The election commission’s chief Lasheen Ibrahim told a media conference: “These (changes) are effective from now as your constitution.”
According to ANI news reports, Egyptian President Abdel Fattah al-Sisi, in his first public remarks over the constitutional amendment, thanked the supporters for voting in favour of his presidential tenure.
Minutes after the vote results were announced, Sisi tweeted: “Wonderful scene was fon by Egyptian who took part in the referendum … will be written down in our nation’s historical record.”
During the three-day referendum, around 88.4 per cent of people, amounting to some 23.4 million, has voted in favour to extend Sisi’s presidential tenure. The amendment is likely to strengthen the role of the country’s military.
Several advocacies and the opposition parties have voiced concerns, alleging Sisi has used state machinery to hold power.
According to the new amendments, the president was allowed to be in power for two additional terms, that means, Sisi could govern as president for nearly 11-12 years, as a term includes five to six years of presidential tenure.
The constitutional amendments were introduced initially in February by Sisi’s parliamentary supporters and after several rounds of debates, the amendments were updated this week.
The Egyptian parliament has voted to extend President Abdel Fattah al-Sisi’s presidential term until 2030, while approving constitutional amendments.
According to Dawn news reports, deputies also welcomed other constitutional amendments, including providing a greater influence in political life to the country’s military and giving Sisi more control over the judiciary.

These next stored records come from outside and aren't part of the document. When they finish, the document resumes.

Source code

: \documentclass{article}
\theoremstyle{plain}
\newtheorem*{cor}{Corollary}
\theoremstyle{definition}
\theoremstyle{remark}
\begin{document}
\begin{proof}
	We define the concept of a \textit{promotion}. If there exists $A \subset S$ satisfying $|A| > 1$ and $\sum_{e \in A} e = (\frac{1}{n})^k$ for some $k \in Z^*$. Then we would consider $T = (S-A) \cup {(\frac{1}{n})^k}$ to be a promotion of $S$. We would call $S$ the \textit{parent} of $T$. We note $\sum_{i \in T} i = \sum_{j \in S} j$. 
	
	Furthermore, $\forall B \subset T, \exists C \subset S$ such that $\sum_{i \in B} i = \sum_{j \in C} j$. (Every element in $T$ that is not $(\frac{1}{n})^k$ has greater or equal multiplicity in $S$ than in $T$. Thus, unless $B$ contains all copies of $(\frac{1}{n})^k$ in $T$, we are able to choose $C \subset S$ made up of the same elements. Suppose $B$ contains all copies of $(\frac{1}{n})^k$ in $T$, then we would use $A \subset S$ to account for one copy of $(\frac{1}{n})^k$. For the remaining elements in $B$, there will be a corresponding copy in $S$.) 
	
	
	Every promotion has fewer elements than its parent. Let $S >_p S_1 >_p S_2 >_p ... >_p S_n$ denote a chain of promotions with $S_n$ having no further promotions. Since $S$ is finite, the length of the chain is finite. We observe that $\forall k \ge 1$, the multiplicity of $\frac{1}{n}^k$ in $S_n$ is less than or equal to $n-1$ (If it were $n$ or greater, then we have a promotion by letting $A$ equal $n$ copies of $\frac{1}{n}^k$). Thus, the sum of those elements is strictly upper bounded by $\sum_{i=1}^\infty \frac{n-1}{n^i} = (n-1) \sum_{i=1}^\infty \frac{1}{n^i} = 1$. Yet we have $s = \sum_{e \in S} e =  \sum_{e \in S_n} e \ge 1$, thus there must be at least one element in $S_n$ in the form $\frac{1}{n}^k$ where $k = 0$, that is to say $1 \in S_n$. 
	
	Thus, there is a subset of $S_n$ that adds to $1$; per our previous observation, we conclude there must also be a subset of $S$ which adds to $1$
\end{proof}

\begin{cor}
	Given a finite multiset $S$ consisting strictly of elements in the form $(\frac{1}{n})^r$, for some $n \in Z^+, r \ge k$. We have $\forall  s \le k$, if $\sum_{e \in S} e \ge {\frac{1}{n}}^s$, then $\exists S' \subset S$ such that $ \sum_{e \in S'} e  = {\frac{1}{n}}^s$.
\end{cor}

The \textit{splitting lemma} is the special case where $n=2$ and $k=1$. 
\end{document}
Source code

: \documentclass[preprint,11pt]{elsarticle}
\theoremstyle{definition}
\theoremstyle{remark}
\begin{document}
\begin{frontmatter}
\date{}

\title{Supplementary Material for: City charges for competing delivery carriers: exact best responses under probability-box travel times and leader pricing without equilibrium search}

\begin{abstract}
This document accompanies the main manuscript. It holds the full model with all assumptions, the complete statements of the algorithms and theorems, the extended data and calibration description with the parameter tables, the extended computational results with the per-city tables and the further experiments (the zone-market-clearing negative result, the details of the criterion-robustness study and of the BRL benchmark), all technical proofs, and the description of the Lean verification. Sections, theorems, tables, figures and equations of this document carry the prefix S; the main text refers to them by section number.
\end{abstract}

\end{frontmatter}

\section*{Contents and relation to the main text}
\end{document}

The changes are expected to be put forth for a public referendum later this month.
A coalition of Egyptian opposition parties have on Thursday urged voters to reject the new constitutional amendments that could allow President Abdel Fattah al-Sisi to be in power until 2030.
An official from Karam Party, Abdel-Aziz al-Husseini said, “We want people to go and say no.” The civil democratic movements, as well as, left-wing and liberal parties termed the constitutional amendments as an “assault on democracy”.
Analysts have also accused the president of misusing state funds and power to embark a crackdown over his political opposition.